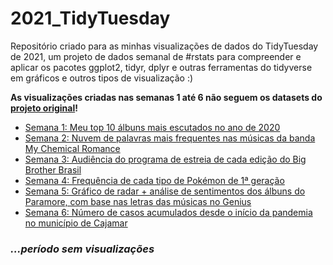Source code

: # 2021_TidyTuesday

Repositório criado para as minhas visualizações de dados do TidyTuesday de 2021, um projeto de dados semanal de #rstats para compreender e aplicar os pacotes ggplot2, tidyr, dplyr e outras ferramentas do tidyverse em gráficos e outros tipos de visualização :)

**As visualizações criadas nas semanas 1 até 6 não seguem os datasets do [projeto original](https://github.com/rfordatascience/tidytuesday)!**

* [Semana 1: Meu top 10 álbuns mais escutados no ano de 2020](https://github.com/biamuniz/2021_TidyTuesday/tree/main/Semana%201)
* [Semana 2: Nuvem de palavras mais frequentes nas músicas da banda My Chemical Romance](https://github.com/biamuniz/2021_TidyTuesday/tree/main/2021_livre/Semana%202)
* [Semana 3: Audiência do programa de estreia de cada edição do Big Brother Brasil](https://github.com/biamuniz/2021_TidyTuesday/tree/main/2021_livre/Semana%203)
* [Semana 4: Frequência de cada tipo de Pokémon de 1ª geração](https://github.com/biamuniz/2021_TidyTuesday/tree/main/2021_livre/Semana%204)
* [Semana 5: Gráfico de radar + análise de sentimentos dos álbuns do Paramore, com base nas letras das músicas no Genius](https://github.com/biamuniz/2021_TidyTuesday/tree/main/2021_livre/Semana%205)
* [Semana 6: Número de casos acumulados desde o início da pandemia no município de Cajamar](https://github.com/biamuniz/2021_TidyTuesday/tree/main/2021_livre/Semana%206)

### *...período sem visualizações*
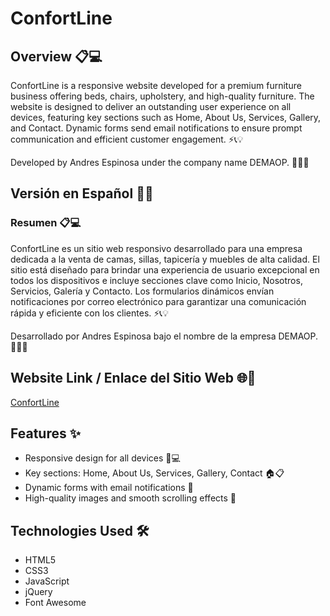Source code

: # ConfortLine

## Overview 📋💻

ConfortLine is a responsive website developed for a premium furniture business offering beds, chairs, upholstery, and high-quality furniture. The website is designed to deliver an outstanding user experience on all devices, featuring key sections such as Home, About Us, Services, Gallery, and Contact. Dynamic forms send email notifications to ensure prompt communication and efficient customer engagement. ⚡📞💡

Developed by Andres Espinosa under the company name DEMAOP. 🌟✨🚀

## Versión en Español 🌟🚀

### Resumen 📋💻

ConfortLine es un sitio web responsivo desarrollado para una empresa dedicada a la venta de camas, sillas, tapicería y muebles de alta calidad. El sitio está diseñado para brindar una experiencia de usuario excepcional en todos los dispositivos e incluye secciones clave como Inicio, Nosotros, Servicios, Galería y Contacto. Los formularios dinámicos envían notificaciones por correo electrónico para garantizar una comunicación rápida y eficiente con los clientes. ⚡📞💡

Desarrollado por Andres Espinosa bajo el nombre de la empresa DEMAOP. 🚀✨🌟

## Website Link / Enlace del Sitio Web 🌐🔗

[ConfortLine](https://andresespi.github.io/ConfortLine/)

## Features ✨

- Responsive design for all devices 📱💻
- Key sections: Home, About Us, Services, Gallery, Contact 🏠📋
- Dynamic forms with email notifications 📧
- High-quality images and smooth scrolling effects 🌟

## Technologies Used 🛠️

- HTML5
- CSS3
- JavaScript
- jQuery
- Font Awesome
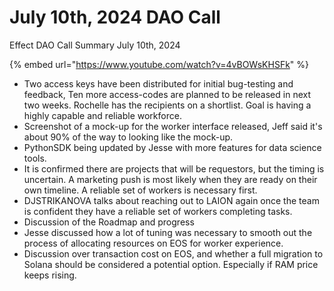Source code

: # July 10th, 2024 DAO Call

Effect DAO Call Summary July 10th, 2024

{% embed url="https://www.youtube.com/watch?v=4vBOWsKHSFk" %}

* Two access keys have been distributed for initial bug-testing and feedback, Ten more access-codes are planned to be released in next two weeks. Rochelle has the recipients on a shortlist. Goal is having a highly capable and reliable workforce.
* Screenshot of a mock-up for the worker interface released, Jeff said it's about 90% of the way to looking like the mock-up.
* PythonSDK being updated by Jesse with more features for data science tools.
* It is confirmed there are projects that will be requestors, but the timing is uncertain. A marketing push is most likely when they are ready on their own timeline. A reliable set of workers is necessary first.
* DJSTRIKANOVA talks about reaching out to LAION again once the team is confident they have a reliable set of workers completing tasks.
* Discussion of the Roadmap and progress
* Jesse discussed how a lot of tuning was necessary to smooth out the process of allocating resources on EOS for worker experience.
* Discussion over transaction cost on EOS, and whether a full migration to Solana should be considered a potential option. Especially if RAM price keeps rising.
::::::::::
### THE TASK
Look above for the line containing "[Semana 4: Frequência", then write out every line from there down to the line containing "ConfortLine es un", that line included, with no pictures.

### ANSWER SPACE
* [Semana 4: Frequência de cada tipo de Pokémon de 1ª geração](https://github.com/biamuniz/2021_TidyTuesday/tree/main/2021_livre/Semana%204)
* [Semana 5: Gráfico de radar + análise de sentimentos dos álbuns do Paramore, com base nas letras das músicas no Genius](https://github.com/biamuniz/2021_TidyTuesday/tree/main/2021_livre/Semana%205)
* [Semana 6: Número de casos acumulados desde o início da pandemia no município de Cajamar](https://github.com/biamuniz/2021_TidyTuesday/tree/main/2021_livre/Semana%206)

### *...período sem visualizações*
Source code

: # ConfortLine

## Overview 📋💻

ConfortLine is a responsive website developed for a premium furniture business offering beds, chairs, upholstery, and high-quality furniture. The website is designed to deliver an outstanding user experience on all devices, featuring key sections such as Home, About Us, Services, Gallery, and Contact. Dynamic forms send email notifications to ensure prompt communication and efficient customer engagement. ⚡📞💡

Developed by Andres Espinosa under the company name DEMAOP. 🌟✨🚀

## Versión en Español 🌟🚀

### Resumen 📋💻

ConfortLine es un sitio web responsivo desarrollado para una empresa dedicada a la venta de camas, sillas, tapicería y muebles de alta calidad. El sitio está diseñado para brindar una experiencia de usuario excepcional en todos los dispositivos e incluye secciones clave como Inicio, Nosotros, Servicios, Galería y Contacto. Los formularios dinámicos envían notificaciones por correo electrónico para garantizar una comunicación rápida y eficiente con los clientes. ⚡📞💡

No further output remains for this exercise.